Open rauschma opened this issue 6 years ago • 8 comments

rauschma avatar Jul 12 '18 17:07 rauschma

There is a typo in the first paragraph of 28.10. Methods: iteration and transformation (.find(), .map(), .filter(), etc.):

we take a look

instead of

we tak a look

Flooorent avatar Feb 26 '19 10:02 Flooorent

@Flooorent Thanks! Will be fixed in the next release.

rauschma avatar Mar 23 '19 17:03 rauschma

31.8.2.1 Creating holes

Either I misunderstood what you are trying to convey here, or there is a false statement:

image

It looks like statement that array.keys() would not reveal empty slot is false, while Object.keys() indeed, wouldn't reveal empty slots:

image

P.S. This difference is presently described in 31.8.2.2 How do Array operations treat holes? and it conflicts with above statement as well.
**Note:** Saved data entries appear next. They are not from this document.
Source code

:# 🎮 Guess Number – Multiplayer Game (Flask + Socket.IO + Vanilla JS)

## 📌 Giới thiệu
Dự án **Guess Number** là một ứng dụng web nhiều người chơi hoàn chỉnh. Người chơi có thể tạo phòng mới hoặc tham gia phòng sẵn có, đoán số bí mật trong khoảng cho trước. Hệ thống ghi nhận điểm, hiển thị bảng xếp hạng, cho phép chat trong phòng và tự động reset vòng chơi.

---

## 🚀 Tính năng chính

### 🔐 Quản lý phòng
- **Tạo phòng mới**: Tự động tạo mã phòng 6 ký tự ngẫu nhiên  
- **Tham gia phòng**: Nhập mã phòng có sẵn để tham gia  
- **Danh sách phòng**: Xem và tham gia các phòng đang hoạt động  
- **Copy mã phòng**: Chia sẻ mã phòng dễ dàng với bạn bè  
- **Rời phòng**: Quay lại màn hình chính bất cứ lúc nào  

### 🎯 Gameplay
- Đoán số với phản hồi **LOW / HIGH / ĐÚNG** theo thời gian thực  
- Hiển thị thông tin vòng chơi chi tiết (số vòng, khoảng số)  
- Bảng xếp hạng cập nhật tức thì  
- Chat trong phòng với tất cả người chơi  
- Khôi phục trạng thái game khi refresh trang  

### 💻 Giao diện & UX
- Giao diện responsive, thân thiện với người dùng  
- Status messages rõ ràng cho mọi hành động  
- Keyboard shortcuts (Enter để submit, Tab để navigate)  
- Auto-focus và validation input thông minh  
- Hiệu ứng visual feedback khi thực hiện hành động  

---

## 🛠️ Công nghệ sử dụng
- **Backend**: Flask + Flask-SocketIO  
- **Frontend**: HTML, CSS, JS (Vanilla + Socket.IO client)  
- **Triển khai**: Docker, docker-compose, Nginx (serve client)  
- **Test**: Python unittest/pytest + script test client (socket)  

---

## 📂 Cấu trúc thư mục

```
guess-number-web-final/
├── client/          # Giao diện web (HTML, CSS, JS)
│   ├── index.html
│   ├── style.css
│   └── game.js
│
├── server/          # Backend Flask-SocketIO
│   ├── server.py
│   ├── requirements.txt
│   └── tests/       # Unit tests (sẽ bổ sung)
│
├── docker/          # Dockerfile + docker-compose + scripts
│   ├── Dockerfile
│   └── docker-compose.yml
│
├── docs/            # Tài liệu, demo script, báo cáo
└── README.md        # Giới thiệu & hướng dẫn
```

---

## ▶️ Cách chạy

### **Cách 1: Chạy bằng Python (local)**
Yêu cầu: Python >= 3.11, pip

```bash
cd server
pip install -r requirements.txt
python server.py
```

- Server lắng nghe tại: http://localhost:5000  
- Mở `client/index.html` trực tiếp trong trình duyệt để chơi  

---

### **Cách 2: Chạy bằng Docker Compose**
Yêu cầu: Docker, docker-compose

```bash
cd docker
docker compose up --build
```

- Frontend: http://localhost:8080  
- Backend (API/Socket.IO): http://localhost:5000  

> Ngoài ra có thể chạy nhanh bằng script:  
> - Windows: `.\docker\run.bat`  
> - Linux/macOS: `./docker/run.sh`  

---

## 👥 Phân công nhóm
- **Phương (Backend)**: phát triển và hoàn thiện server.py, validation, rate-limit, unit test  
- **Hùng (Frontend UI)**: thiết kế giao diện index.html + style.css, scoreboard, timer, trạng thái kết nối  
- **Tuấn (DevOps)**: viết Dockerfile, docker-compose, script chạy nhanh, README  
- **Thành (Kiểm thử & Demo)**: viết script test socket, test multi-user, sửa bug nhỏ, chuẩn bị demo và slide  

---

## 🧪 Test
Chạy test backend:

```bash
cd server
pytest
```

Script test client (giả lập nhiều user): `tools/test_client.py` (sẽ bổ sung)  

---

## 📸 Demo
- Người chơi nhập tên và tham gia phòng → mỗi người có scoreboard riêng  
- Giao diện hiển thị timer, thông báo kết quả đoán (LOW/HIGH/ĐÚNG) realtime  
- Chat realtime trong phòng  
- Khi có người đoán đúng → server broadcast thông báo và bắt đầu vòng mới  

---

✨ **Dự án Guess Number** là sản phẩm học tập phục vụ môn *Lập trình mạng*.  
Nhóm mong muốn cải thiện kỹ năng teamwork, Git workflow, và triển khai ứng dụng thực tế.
ivansvlv avatar May 31 '19 06:05 ivansvlv

@ivansvlv A hole is revealed if you can see that its index is missing. With .keys(), you can’t tell the difference between a hole and an element that is undefined:

> const hole = [,]; const undef = [undefined];
> [...hole.keys()]
[ 0 ]
> [...undef.keys()]
[ 0 ]

With Object.keys(), you can – it reveals the hole:

> Object.keys(hole)
[]
> Object.keys(undef)
[ '0' ]

rauschma avatar May 31 '19 07:05 rauschma

@ivansvlv A hole is revealed if you can see that its index is missing. With .keys(), you can’t tell the difference between a hole and an element that is undefined:

> const hole = [,]; const undef = [undefined];
> [...hole.keys()]
[ 0 ]
> [...undef.keys()]
[ 0 ]

With Object.keys(), you can – it reveals the hole:

> Object.keys(hole)
[]
> Object.keys(undef)
[ '0' ]

I see, I've misinterpreted "reveal the hole". Sorry for the confusion!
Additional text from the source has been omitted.